:: WHAT IS BEING ASKED ::
Every line that includes the word "documentclass" needs to be copied from the listing.

═══ GIVEN DATA ═══

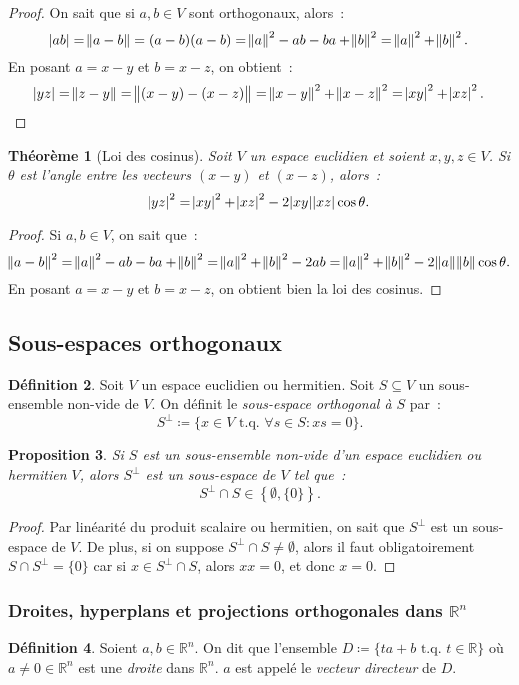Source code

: \documentclass{article}
\newcommand{\R}{\mathbb R}
\newcommand{\tq}{\textrm{ t.q. }}
\newtheorem{thm}{Théorème}[section]
\newtheorem{prp}[thm]{Proposition}
\theoremstyle{definition}
\newtheorem{déf}[thm]{Définition}
\theoremstyle{remark}
\begin{document}
		\begin{proof} On sait que si $a, b \in V$ sont orthogonaux, alors~:
		\[\abs {ab} = \norm {a-b} = (a-b)(a-b) = \norm a^2 - ab - ba + \norm b^2 = \norm a^2 + \norm b^2.\]
		En posant $a = x-y$ et $b = x-z$, on obtient~:
		\[\abs {yz} = \norm{z - y} = \norm{(x-y) - (x-z)} = \norm{x-y}^2 + \norm {x-z}^2 = \abs{xy}^2 + \abs {xz}^2.\]
		\end{proof}

		\begin{thm}[Loi des cosinus] Soit $V$ un espace euclidien et soient $x, y, z \in V$. Si $\theta$ est l'angle entre les vecteurs $(x-y)$ et $(x-z)$,
		alors~:
		\[\abs {yz}^2 = \abs {xy}^2 + \abs {xz}^2 - 2\abs{xy}\abs{xz}\cos\theta.\]
		\end{thm}

		\begin{proof} Si $a, b \in V$, on sait que~:
		\[\norm {a-b}^2 = \norm a^2 - ab - ba + \norm b^2 = \norm a^2 + \norm b^2 - 2ab = \norm a^2 + \norm b^2 - 2\norm a\norm b\cos \theta.\]
		En posant $a = x-y$ et $b = x-z$, on obtient bien la loi des cosinus.
		\end{proof}

	\subsection{Sous-espaces orthogonaux}
		\begin{déf} Soit $V$ un espace euclidien ou hermitien. Soit $S \subseteq V$ un sous-ensemble non-vide de $V$. On définit le \emph{sous-espace orthogonal
		à $S$} par~:
		\[S^\bot \coloneqq \{x \in V \tq \forall s \in S : xs = 0\}.\]
		\end{déf}

		\begin{prp} Si $S$ est un sous-ensemble non-vide d'un espace euclidien ou hermitien $V$, alors $S^\bot$ est un sous-espace de $V$ tel que~:
		\[S^\bot \cap S\in \left\{\emptyset, \{0\}\right\}.\]
		\end{prp}

		\begin{proof} Par linéarité du produit scalaire ou hermitien, on sait que $S^\bot$ est un sous-espace de $V$. De plus, si on suppose
		$S^\bot \cap S \neq \emptyset$, alors il faut obligatoirement $S \cap S^\bot = \{0\}$ car si $x \in S^\bot \cap S$, alors $xx = 0$, et donc $x = 0$.
		\end{proof}

		\subsubsection{Droites, hyperplans et projections orthogonales dans $\R^n$}
		\begin{déf} Soient $a, b \in \R^n$. On dit que l'ensemble $D \coloneqq \{ta + b \tq t \in \R\}$ où $a \neq 0 \in \R^n$ est une \emph{droite} dans $\R^n$.
		$a$ est appelé le \emph{vecteur directeur} de $D$.
		\end{déf}
\end{document}
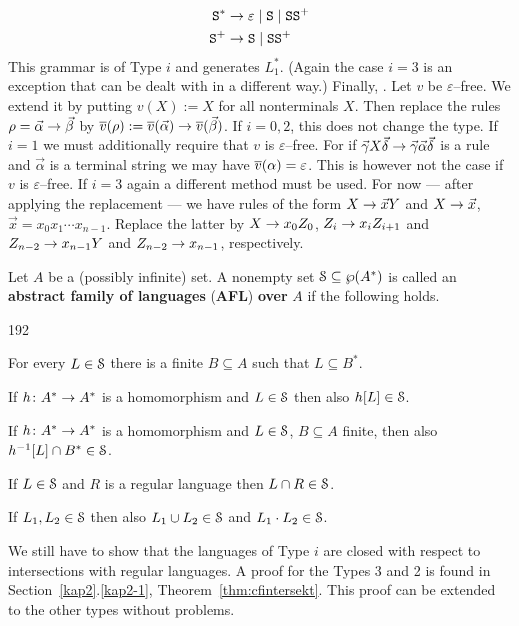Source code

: \begin{equation}
\begin{split}
\mbox{\tt S}^{\ast} & \rightarrow \varepsilon \mid  \mbox{\tt S}
    \mid  \mbox{\tt S}\mbox{\tt S}^+ \\
\mbox{\tt S}^+      & \rightarrow \mbox{\tt S} \mid \mbox{\tt SS}^+
\end{split}
\end{equation}
This grammar is of Type $i$ and generates $L_1^{\ast}$.
(Again the case $i = 3$ is an exception that can be dealt with
in a  different way.) Finally, . Let $v$ be 
$\varepsilon$--free. We extend it by putting $v(X) := X$ for all 
nonterminals $X$. Then replace the rules $\rho = \vec{\alpha} \rightarrow \vec{\beta}$
by $\overline{v}(\rho) := \overline{v}(\vec{\alpha}) \rightarrow \overline{v}(\vec{\beta})$.
If $i = 0, 2$, this does not change the type. If $i = 1$ we must
additionally require that $v$ is $\varepsilon$--free.
For if $\vec{\gamma} X \vec{\delta} \rightarrow
\vec{\gamma} \vec{\alpha} \vec{\delta}$ is a rule
and $\vec{\alpha}$ is a terminal string we may have
$\overline{v}(\alpha) = \varepsilon$. This is however not the case
if $v$ is $\varepsilon$--free. If $i = 3$ again a different
method must be used.  For now --- after applying the replacement
--- we have rules of the form $X \rightarrow \vec{x} Y$ and $X \rightarrow \vec{x}$,
$\vec{x} = x_0 x_1 \dotsb x_{n-1}$. Replace the latter by $X \rightarrow
x_0 Z_0$, $Z_i \rightarrow x_i Z_{i+1}$ and $Z_{n-2} \rightarrow x_{n-1} Y$ and
$Z_{n-2} \rightarrow x_{n-1}$, respectively. \proofend
\begin{defn}
Let $A$ be a (possibly infinite) set. A nonempty set $\mathcal{S} \subseteq 
\wp(A^{\ast})$ is called an \textbf{abstract family of languages} 
(\textbf{AFL}) \textbf{over} $A$ if the following holds.
\begin{dingautolist}{192}
\item For every $L \in \mathcal{S}$ there is a finite
    $B \subseteq A$ such that $L \subseteq B^{\ast}$.
\item If $h \colon A^{\ast} \rightarrow A^{\ast}$ is a homomorphism
    and $L \in \mathcal{S}$ then also $h[L] \in \mathcal{S}$.
\item If $h \colon A^{\ast} \rightarrow A^{\ast}$ is a homomorphism
    and $L \in \mathcal{S}$, $B \subseteq A$ finite, then also
    $h^{-1}[L] \cap B^{\ast} \in \mathcal{S}$.
\item If $L \in \mathcal{S}$ and $R$ is a  regular language then
    $L \cap R \in \mathcal{S}$.
\item If $L_1, L_2 \in \mathcal{S}$ then also $L_1 \cup L_2 \in \mathcal{S}$ and
    $L_1 \cdot L_2 \in \mathcal{S}$.
\end{dingautolist}
\end{defn}
We still have to show that the languages of Type $i$ are closed
with respect to intersections with regular languages. A proof for
the Types 3 and 2 is found in Section~\ref{kap2}.\ref{kap2-1},
Theorem~\ref{thm:cfintersekt}.
This proof can be extended to the other types without problems.

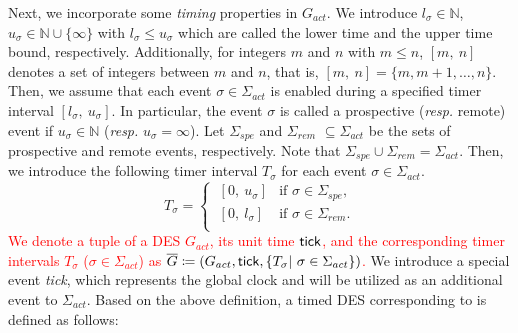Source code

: \documentclass[journal,twoside,web]{IEEEtran}
\newcommand{\tick}{{\sf tick}}
\newcommand{\red}[1]{\textcolor{red}{#1}}
\begin{document}
Next, we incorporate some \textit{timing} properties in $G_{act}$. 
We introduce $l_{\sigma} \in \mathbb{N}$, $u_{\sigma} \in  \mathbb{N} \cup \{\infty\}$ with  $l_{\sigma} \leq u_{\sigma}$ which are called the lower time and the upper time bound, respectively.
Additionally, for integers $m$ and $n$ with $m \leq n$, $[m,\ n]$ denotes a set of integers between $m$ and $n$, that is, $[m,\ n]=\{ m, m+1, \ldots , n\}$.
Then, we assume that each event $\sigma \in \Sigma_{act}$ is enabled during a specified timer interval $[ l_{\sigma},\ u_{\sigma}]$.
%
In particular, the event $\sigma$ is called a prospective ({\sl resp.} remote) event if $u_{\sigma} \in \mathbb{N}$ ({\sl resp.} $u_{\sigma} = \infty$). 
Let $\Sigma_{spe}$ and $\Sigma_{rem}$ $\subseteq \Sigma_{act}$ be the sets of prospective and remote events, respectively.  Note that $\Sigma_{spe} \cup \Sigma_{rem} = \Sigma_{act}$.
Then, we introduce the following timer interval $T_{\sigma}$ for each event $\sigma \in \Sigma_{act}$.
\begin{equation}
\label{T_sigma}
T_{\sigma}= \left\{
\begin{array}{ll}  
\ [ 0,\ u_{\sigma} ]  & \mbox{if } \sigma \in \Sigma_{spe}, \\
\ [ 0,\ l_{\sigma} ] & \mbox{if } \sigma \in \Sigma_{rem}. \\
\end{array} \right.
\end{equation}	 
%
\red{We denote a tuple of a DES $G_{act}$, its unit time $\tick$, and the corresponding timer intervals $T_{\sigma}$ ($\sigma\in \Sigma_{act}$) as $\overline{G}\coloneqq (G_{act},{\tick},\{T_{\sigma} |~\sigma\in \Sigma_{act} \})$.}
We introduce a special event \textit{tick}, which represents the global clock and will be utilized as an additional event to $\Sigma_{act}$. 
Based on the above definition, a timed DES corresponding to  is defined as follows: 
\end{document}
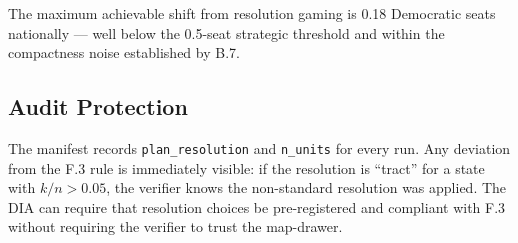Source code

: The maximum achievable shift from resolution gaming is 0.18 Democratic seats
nationally --- well below the 0.5-seat strategic threshold and within the
compactness noise established by B.7.

\subsection{Audit Protection}

The manifest records \texttt{plan\_resolution} and \texttt{n\_units}
for every run. Any deviation from the F.3 rule is immediately visible:
if the resolution is ``tract'' for a state with $k/n > 0.05$, the verifier
knows the non-standard resolution was applied.
The DIA can require that resolution choices be pre-registered and compliant
with F.3 without requiring the verifier to trust the map-drawer.
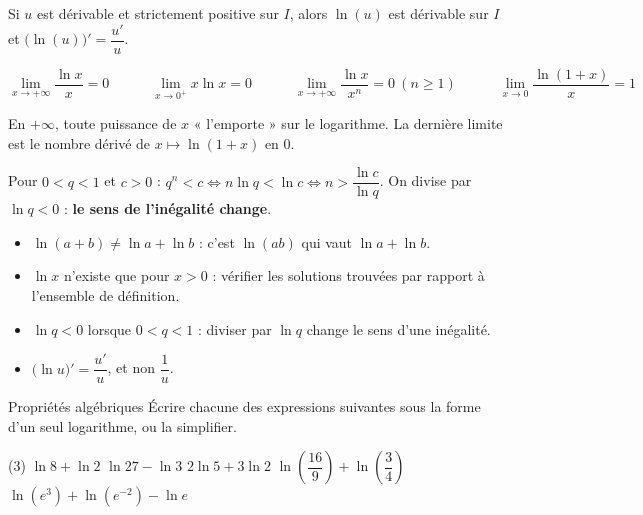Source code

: \begin{theoreme}
Si $u$ est dérivable et strictement positive sur $I$, alors $\ln(u)$ est dérivable sur $I$ et
$\big(\ln(u)\big)'=\dfrac{u'}{u}$.
\end{theoreme}


\begin{theoreme}
\[
  \lim_{x\to+\infty}\frac{\ln x}{x}=0 \qquad\quad
  \lim_{x\to0^{+}}x\ln x=0 \qquad\quad
  \lim_{x\to+\infty}\frac{\ln x}{x^{n}}=0\ (n\geq1) \qquad\quad
  \lim_{x\to0}\frac{\ln(1+x)}{x}=1
\]
\end{theoreme}

En $+\infty$, toute puissance de $x$ « l'emporte » sur le logarithme. La dernière limite est le nombre dérivé de
$x\mapsto\ln(1+x)$ en $0$.

\begin{savoirfaire}
Pour $0<q<1$ et $c>0$ : $q^{n}<c\iff n\ln q<\ln c\iff n>\dfrac{\ln c}{\ln q}$.\enspace
On divise par $\ln q<0$ : \textbf{le sens de l'inégalité change}.
\end{savoirfaire}

\begin{attention}
\begin{itemize}[label={\color{otOrange}\textbullet},leftmargin=1.4em,itemsep=0.6mm,topsep=0.5mm]
  \item $\ln(a+b)\neq\ln a+\ln b$ : c'est $\ln(ab)$ qui vaut $\ln a+\ln b$.
  \item $\ln x$ n'existe que pour $x>0$ : vérifier les solutions trouvées par rapport à l'ensemble de définition.
  \item $\ln q<0$ lorsque $0<q<1$ : diviser par $\ln q$ change le sens d'une inégalité.
  \item $\big(\ln u\big)'=\dfrac{u'}{u}$, et non $\dfrac1u$.
\end{itemize}
\end{attention}

\exercices
{}

\begin{exercice}[1]{Propriétés algébriques}
Écrire chacune des expressions suivantes sous la forme d'un seul logarithme, ou la simplifier.
\begin{tasks}(3)
  \task $\ln8+\ln2$
  \task $\ln27-\ln3$
  \task $2\ln5+3\ln2$
  \task $\ln\left(\dfrac{16}{9}\right)+\ln\left(\dfrac34\right)$
  \task $\ln\left(e^{3}\right)+\ln\left(e^{-2}\right)-\ln e$
\end{tasks}
\end{exercice}

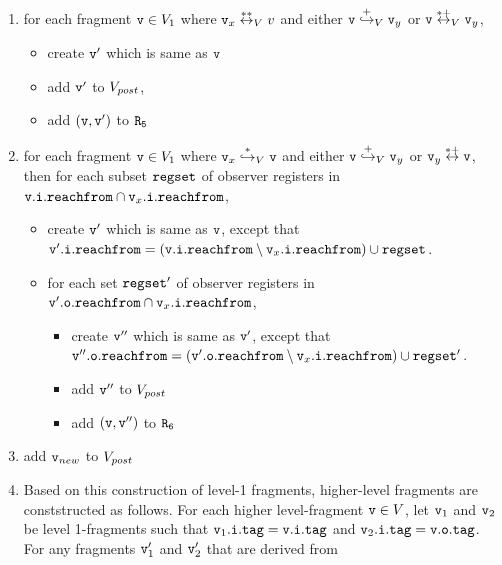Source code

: \begin{enumerate}
\item for each fragment $\mathtt{v} \in V_1$ where $\mathtt{v}_x \overset{**}\leftrightarrow_{V} v$ and either $\mathtt{v} \overset{+}\hookrightarrow_{V} \mathtt{v}_y$ or $\mathtt{v} \overset{*+}\leftrightarrow_{V} \mathtt{v}_y$, 
\begin{itemize}
\item create $\mathtt{v}'$ which is same as $\mathtt{v}$
\item  add $\mathtt{v}'$ to $V_{post}$,
\item add $(\mathtt{v},\mathtt{v}')$ to $\tt R_5$

\end{itemize}


\item for each fragment $\mathtt{v} \in V_1$ where $\mathtt{v}_x \overset{*}\hookrightarrow_{V} \mathtt{v}$ and either $\mathtt{v} \overset{+}\hookrightarrow_{V} \mathtt{v}_y$ or $\mathtt{v}_y \overset{*+}\leftrightarrow \mathtt{v}$, then for each subset $\mathtt{regset}$ of observer registers in $\mathtt{v}.\mathtt{i}.\mathtt{reachfrom} \cap \mathtt{v}_x.\mathtt{i}.\mathtt{reachfrom}$, 
\begin{itemize}
\item create $\mathtt{v}'$ which is same as $\mathtt{v}$, except that $\mathtt{v}'.\mathtt{i}.\mathtt{reachfrom} = (\mathtt{v}.\mathtt{i}.\mathtt{reachfrom} \setminus \mathtt{v}_x.\mathtt{i}.\mathtt{reachfrom}) \cup \mathtt{regset}$. 
 \item for each set $\mathtt{regset}'$ of observer registers in $\mathtt{v}'.\mathtt{o}.\mathtt{reachfrom} \cap \mathtt{v}_x.\mathtt{i}.\mathtt{reachfrom}$,  
\begin{itemize}
\item create $\mathtt{v}''$ which is same as $\mathtt{v}'$, except that $\mathtt{v}''.\mathtt{o}.\mathtt{reachfrom} = (\mathtt{v}'.\mathtt{o}.\mathtt{reachfrom} \setminus \mathtt{v}_x.\mathtt{i}.\mathtt{reachfrom}) \cup \mathtt{regset}'$. 
\item add $\mathtt{v}''$ to $V_{post}$
\item add $(\mathtt{v},\mathtt{v}'')$ to $\tt R_6$
\end{itemize}
\end{itemize}
\item add $\mathtt{v}_{new}$ to $V_{post}$ 
\item
Based on this construction of level-1 fragments, higher-level fragments are
   conststructed as follows.
     For each higher level-fragment $\mathtt{v} \in V$, let
     $\mathtt{v}_1$ and $\mathtt{v}_2$ be level 1-fragments such that
     $\mathtt{v}_1.\mathtt{i}.\mathtt{tag} = \mathtt{v}.\mathtt{i}.\mathtt{tag}$ and
     $\mathtt{v}_2.\mathtt{i}.\mathtt{tag} = \mathtt{v}.\mathtt{o}.\mathtt{tag}$.
     For any fragments $\mathtt{v}_1'$ and $\mathtt{v}_2'$ that are derived from

\end{enumerate}
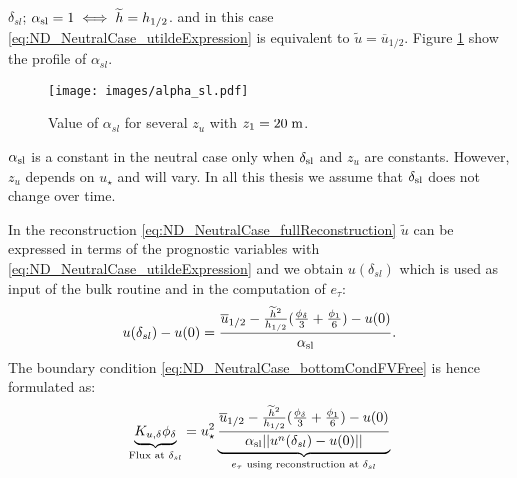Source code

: $\delta_{sl}$; $\alpha_{\rm sl} = 1 \iff \widetilde{h}=h_{1/2}$.
and in this case \eqref{eq:ND_NeutralCase_utildeExpression} is
equivalent to $\widetilde{u} = \overline{u}_{1/2}$.
Figure \ref{fig:ND_NeutralCase_alpha_sl} show the
profile of $\alpha_{sl}$.
\begin{figure}
	\centering
	\texttt{[image: images/alpha\_sl.pdf]}
	\caption
	{ Value of $\alpha_{sl}$
	for several $z_u$ with $z_1=20\;{\rm m}$.
	}
	\label{fig:ND_NeutralCase_alpha_sl}
\end{figure}
\begin{remark}
$\alpha_{\rm sl}$ is a constant in the neutral case
only when $\delta_{\rm sl}$ and $z_{u}$ are constants. However,
$z_{u}$ depends on $u_\star$ and will vary.
In all this thesis we assume that $\delta_{\rm sl}$ does not
change over time.
\end{remark}
%
In the reconstruction \eqref{eq:ND_NeutralCase_fullReconstruction}
$\widetilde{u}$ can be expressed in terms of the prognostic
variables with \eqref{eq:ND_NeutralCase_utildeExpression}
and we obtain $u(\delta_{sl})$ which is used as input
of the bulk routine and in the computation of $e_\tau$:
\begin{equation}
u(\delta_{sl})-u(0)=\frac{\overline{u}_{1/2} -
	\frac{\widetilde{h}^2}{h_{1/2}}
	(\frac{\phi_{\delta}}{3} + \frac{\phi_1}{6}) - u(0)}
	{\alpha_{\rm sl}}.
\end{equation}
The boundary condition \eqref{eq:ND_NeutralCase_bottomCondFVFree}
is hence formulated as:
\begin{equation}
	\label{eq:ND_NeutralCase_boundaryCondFVfree}
	\underbrace{K_{u,\delta} \phi_{\delta}}_{
		\text{Flux at } \delta_{sl}
	} = u_\star^2
	\underbrace{\frac{\overline{u}_{1/2} -
	\frac{\widetilde{h}^2}{h_{1/2}}
	(\frac{\phi_{\delta}}{3} + \frac{\phi_1}{6})-u(0)}
	{\alpha_{\rm sl}||u^n(\delta_{sl}) - u(0)||}}_{
		e_\tau \text{ using reconstruction at } \delta_{sl}
	}
\end{equation}
% 
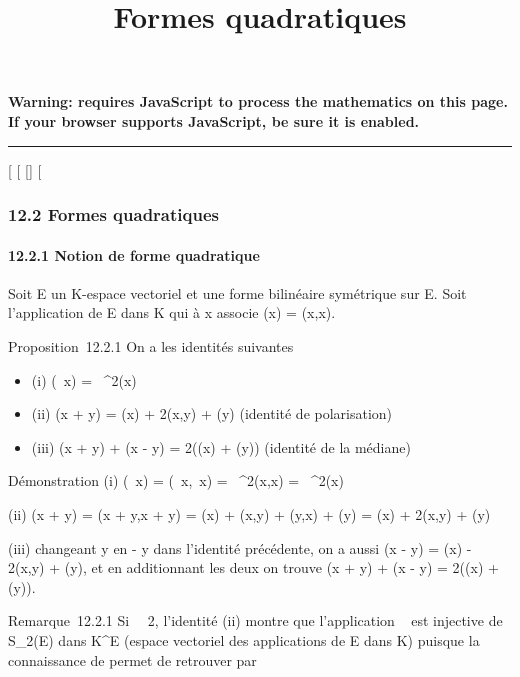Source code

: \documentclass[]{article}
\title{Formes quadratiques}
\author{}
\date{}
\begin{document}
\maketitle

\textbf{Warning: 
requires JavaScript to process the mathematics on this page.\\ If your
browser supports JavaScript, be sure it is enabled.}

\begin{center}\rule{3in}{0.4pt}\end{center}

[
[
[]
[

\subsubsection{12.2 Formes quadratiques}

\paragraph{12.2.1 Notion de forme quadratique}

Soit E un K-espace vectoriel et \phi une forme bilinéaire symétrique sur E.
Soit \Phi l'application de E dans K qui à x associe \Phi(x) = \phi(x,x).

Proposition~12.2.1 On a les identités suivantes

\begin{itemize}
\itemsep1pt\parskip0pt
\item
  (i) \Phi(\lambda~x) = \lambda~^2\Phi(x)
\item
  (ii) \Phi(x + y) = \Phi(x) + 2\phi(x,y) + \Phi(y) (identité de polarisation)
\item
  (iii) \Phi(x + y) + \Phi(x - y) = 2(\Phi(x) + \Phi(y)) (identité de la médiane)
\end{itemize}

Démonstration (i) \Phi(\lambda~x) = \phi(\lambda~x,\lambda~x) = \lambda~^2\phi(x,x) =
\lambda~^2\Phi(x)

(ii) \Phi(x + y) = \phi(x + y,x + y) = \Phi(x) + \phi(x,y) + \phi(y,x) + \Phi(y) = \Phi(x) +
2\phi(x,y) + \Phi(y)

(iii) changeant y en - y dans l'identité précédente, on a aussi \Phi(x - y)
= \Phi(x) - 2\phi(x,y) + \Phi(y), et en additionnant les deux on trouve \Phi(x + y)
+ \Phi(x - y) = 2(\Phi(x) + \Phi(y)).

Remarque~12.2.1 Si
\mathrmcarK\mathrel\neq~~2,
l'identité (ii) montre que l'application \phi\mapsto~\Phi
est injective de S_2(E) dans K^E (espace vectoriel
des applications de E dans K) puisque la connaissance de \Phi permet de
retrouver \phi par
\end{document}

═══

:: SOLUTION ::
: \documentclass{article}
: \documentclass[journal,twoside,web]{IEEEtran}
: \documentclass[]{article}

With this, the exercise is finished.